◆ Document images with source code

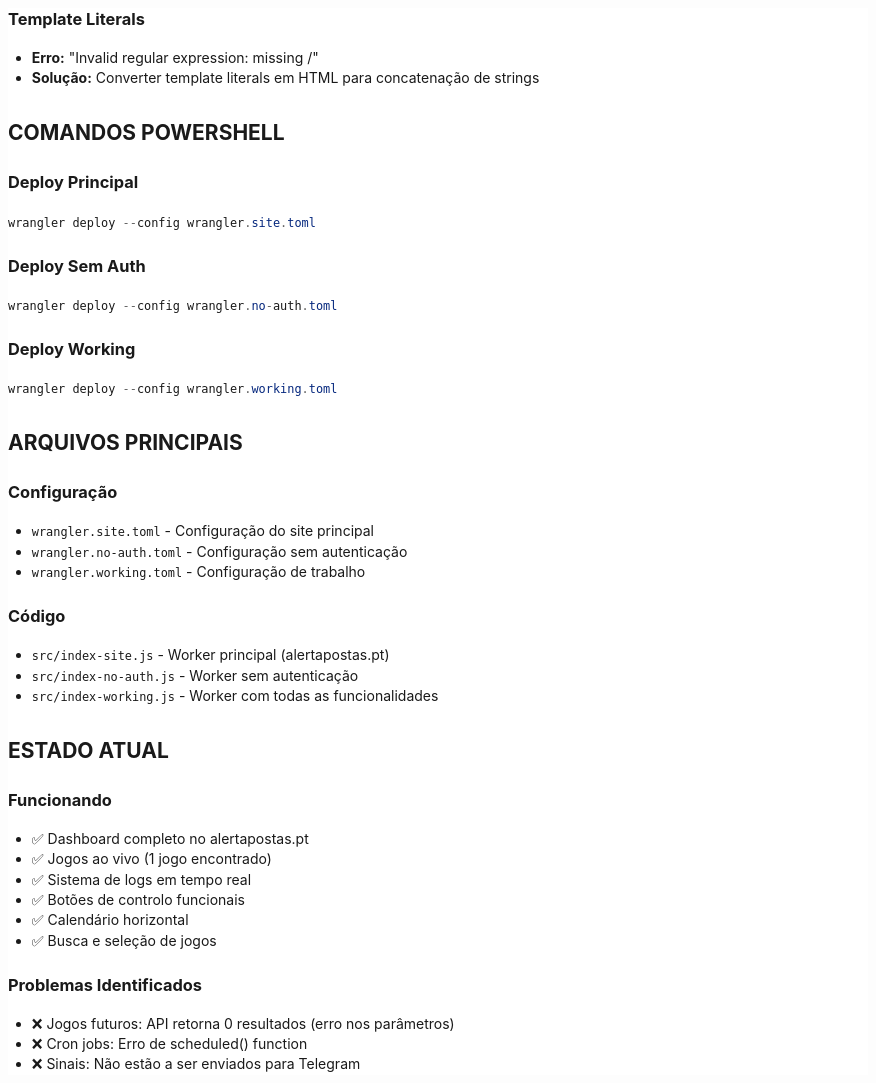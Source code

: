 ### Template Literals
- **Erro:** "Invalid regular expression: missing /"
- **Solução:** Converter template literals em HTML para concatenação de strings

## COMANDOS POWERSHELL

### Deploy Principal
```powershell
wrangler deploy --config wrangler.site.toml
```

### Deploy Sem Auth
```powershell
wrangler deploy --config wrangler.no-auth.toml
```

### Deploy Working
```powershell
wrangler deploy --config wrangler.working.toml
```

## ARQUIVOS PRINCIPAIS

### Configuração
- `wrangler.site.toml` - Configuração do site principal
- `wrangler.no-auth.toml` - Configuração sem autenticação
- `wrangler.working.toml` - Configuração de trabalho

### Código
- `src/index-site.js` - Worker principal (alertapostas.pt)
- `src/index-no-auth.js` - Worker sem autenticação
- `src/index-working.js` - Worker com todas as funcionalidades

## ESTADO ATUAL

### Funcionando
- ✅ Dashboard completo no alertapostas.pt
- ✅ Jogos ao vivo (1 jogo encontrado)
- ✅ Sistema de logs em tempo real
- ✅ Botões de controlo funcionais
- ✅ Calendário horizontal
- ✅ Busca e seleção de jogos

### Problemas Identificados
- ❌ Jogos futuros: API retorna 0 resultados (erro nos parâmetros)
- ❌ Cron jobs: Erro de scheduled() function
- ❌ Sinais: Não estão a ser enviados para Telegram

◆ HOW TO COMPLETE THIS TASK
Check each line in the records above for the word "autenticação". Return those that have it.

◆ ANSWER BOX
- `wrangler.no-auth.toml` - Configuração sem autenticação
- `src/index-no-auth.js` - Worker sem autenticação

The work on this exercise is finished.